= Association of Child Life Professionals =

Nonprofit professional association for child life specialists

The Association of Child Life Professionals (ACLP) was formed in 1982, (then called the Child Life Council), as a nonprofit professional association for child life specialists. As of 2012, ACLP’s membership was composed of nearly 5,000 individuals representing approximately 600 organizations worldwide. ACLP is governed by a board of directors elected from the membership. The work of the association is accomplished by committees and task forces composed of volunteers, who work with a paid staff, located at the ACLP headquarters in Arlington, Virginia.

==The Child Life Profession==
Child life specialists work with children and families in hospitals and other settings to help them cope with the challenges of hospitalization, illness, and disability. They provide children with age-appropriate preparation for medical procedures, pain management and coping strategies, and play and self-expression activities. They also provide information, support, and guidance to parents, siblings, and other family members.

==Association of Child Life Professionals Programs and Services==
ACLP organizes professional development opportunities for child life specialists, including the ACLP Annual Conference on Professional Issues, and facilitates the exchange of knowledge and resources through face-to-face networking and online learning communities. The organization offers a series of child life-related publications through its online bookstore, and publishes a quarterly professional newsletter, the ACLP Bulletin, as well a monthly e-newsletter, Child Life News Monthly. ACLP also administers the examination-based Child Life Certification program.

==History==
The Association for Child Life Professionals traces its origins to the Association for the Care of Children in Hospitals (ACCH), which was founded in 1967 by a group of early child life workers, who recognized the need for a large, multidisciplinary organization to effect positive change in hospital environments for children and families. ACCH membership included doctors, nurses, child life specialists, parents and other health professionals working with children and families. In 1974, a Child Life Study Section was created within ACCH to help the child life profession achieve a separate identity, and to continue defining the theoretical basis of child life specialists’ work with children, the essential elements of professional practice, and educational requirements.

After an ad hoc Committee on Structure for Child Life Professional Issues recommended the formation of a separate professional organization for child life specialists, in 1982, the Child Life Council was founded with separate officers and its own professional development conference. In 1983, CLC had 235 founding members. A professional credentialing program was established in 1986. Over the next two decades, child life programs and CLC membership continued to grow, as the organization developed a variety of professional resources and official documents, including standards of educational preparation, requirements of professional competency, standards of clinical practice, and program review and development tools.

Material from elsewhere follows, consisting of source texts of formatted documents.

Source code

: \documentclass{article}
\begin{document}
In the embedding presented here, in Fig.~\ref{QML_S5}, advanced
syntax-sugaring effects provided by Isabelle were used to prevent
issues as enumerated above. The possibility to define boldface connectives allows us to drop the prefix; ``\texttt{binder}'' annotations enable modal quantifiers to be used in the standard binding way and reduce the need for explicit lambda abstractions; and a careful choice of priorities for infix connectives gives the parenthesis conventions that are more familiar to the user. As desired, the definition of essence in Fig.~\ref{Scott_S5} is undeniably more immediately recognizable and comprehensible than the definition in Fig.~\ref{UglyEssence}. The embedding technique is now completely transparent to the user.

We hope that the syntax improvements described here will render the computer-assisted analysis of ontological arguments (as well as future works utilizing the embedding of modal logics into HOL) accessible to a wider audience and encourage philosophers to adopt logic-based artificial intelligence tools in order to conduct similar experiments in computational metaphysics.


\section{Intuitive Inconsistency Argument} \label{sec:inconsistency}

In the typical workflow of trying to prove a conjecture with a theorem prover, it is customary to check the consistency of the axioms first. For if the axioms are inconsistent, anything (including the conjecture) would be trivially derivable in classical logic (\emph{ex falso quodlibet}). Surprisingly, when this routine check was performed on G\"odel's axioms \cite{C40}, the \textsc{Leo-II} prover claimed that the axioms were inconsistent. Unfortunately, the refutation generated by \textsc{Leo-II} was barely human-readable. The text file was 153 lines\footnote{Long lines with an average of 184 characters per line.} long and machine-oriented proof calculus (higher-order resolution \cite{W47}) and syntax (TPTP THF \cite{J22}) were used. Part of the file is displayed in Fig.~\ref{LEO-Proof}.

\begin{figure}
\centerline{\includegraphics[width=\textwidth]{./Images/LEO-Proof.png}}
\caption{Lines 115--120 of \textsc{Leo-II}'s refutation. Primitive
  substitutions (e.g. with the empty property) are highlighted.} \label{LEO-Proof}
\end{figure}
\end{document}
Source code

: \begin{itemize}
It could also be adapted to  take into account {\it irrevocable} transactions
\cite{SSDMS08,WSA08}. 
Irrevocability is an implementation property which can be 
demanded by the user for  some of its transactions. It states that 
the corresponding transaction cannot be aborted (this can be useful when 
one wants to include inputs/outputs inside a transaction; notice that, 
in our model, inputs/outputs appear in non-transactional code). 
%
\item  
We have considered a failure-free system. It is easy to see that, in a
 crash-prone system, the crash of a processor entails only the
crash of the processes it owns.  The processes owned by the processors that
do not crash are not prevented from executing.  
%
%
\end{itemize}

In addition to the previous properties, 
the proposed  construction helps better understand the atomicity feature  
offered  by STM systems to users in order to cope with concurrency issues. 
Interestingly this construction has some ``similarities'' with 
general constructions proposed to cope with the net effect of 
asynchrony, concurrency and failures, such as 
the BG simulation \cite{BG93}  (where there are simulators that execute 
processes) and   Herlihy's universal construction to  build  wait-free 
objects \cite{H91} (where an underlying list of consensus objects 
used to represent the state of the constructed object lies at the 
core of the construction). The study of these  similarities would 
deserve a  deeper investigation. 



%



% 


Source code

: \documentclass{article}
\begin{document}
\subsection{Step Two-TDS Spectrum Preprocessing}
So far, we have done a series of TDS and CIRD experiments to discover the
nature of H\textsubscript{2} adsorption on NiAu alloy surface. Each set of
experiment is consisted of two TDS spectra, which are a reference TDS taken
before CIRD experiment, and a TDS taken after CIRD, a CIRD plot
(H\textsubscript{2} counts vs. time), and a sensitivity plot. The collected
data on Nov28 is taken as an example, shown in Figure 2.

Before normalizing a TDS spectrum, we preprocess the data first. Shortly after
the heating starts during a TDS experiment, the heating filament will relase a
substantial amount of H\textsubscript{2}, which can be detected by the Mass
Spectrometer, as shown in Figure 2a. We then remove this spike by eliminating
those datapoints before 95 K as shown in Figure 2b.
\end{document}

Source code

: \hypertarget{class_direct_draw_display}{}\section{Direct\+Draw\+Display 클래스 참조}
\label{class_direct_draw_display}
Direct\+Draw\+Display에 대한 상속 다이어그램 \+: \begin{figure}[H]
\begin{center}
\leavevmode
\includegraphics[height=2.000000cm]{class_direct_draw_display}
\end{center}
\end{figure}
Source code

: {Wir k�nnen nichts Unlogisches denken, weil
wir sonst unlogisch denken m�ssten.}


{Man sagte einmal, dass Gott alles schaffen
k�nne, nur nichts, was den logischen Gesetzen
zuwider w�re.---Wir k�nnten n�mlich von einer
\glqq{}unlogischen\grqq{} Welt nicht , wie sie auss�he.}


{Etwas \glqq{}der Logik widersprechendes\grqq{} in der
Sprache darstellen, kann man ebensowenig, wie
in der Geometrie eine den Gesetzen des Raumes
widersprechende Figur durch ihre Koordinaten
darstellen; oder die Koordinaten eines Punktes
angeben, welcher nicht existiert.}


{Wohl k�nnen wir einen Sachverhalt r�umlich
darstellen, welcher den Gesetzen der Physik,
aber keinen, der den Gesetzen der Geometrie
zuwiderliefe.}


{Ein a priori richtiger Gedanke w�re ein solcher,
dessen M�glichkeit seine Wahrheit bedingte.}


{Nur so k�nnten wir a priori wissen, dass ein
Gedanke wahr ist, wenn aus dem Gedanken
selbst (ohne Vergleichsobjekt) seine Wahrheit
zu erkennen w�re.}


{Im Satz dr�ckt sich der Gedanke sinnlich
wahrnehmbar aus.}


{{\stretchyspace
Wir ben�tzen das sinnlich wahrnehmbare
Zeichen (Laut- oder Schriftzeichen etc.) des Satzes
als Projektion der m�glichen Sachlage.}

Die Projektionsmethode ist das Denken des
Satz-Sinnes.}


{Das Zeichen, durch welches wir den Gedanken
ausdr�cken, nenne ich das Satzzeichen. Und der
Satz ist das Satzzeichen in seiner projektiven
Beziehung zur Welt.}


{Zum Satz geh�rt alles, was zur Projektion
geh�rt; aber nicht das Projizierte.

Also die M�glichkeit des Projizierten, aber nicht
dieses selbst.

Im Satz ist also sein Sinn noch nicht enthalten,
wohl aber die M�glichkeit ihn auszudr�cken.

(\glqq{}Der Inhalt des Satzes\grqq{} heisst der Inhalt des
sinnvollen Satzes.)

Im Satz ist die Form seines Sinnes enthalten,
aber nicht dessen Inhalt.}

As of 2012, the Child Life Council had approximately 5,000 members. As part of its 2015-2018 strategic plan, the Child Life Council undertook a process to rebrand in an effort to position the organization and its members for greater success. As a result of the rebranding efforts, the Child Life Council officially changed its name to the Association of Child Life Professionals in 2016.

==Certification==
The Association of Child Life Professionals issues the Certified Child Life Specialist (CCLS) credential, which is administered by the Child Life Certification Commission and ACLP staff. The program was designed to foster uniform standards of practice and ethical conduct among child life specialists. To achieve the CCLS credential, each candidate must attain a minimum of a bachelor's degree, with a total of 10 college-level courses in child life or a related subject area, complete a 600-hour internship, and then must demonstrate an acceptable level of knowledge by successfully completing the Child Life Professional Certification Examination. Certification is maintained through the documentation of 60 or more professional development hours, which are reviewed at the end of every 5-year certification cycle.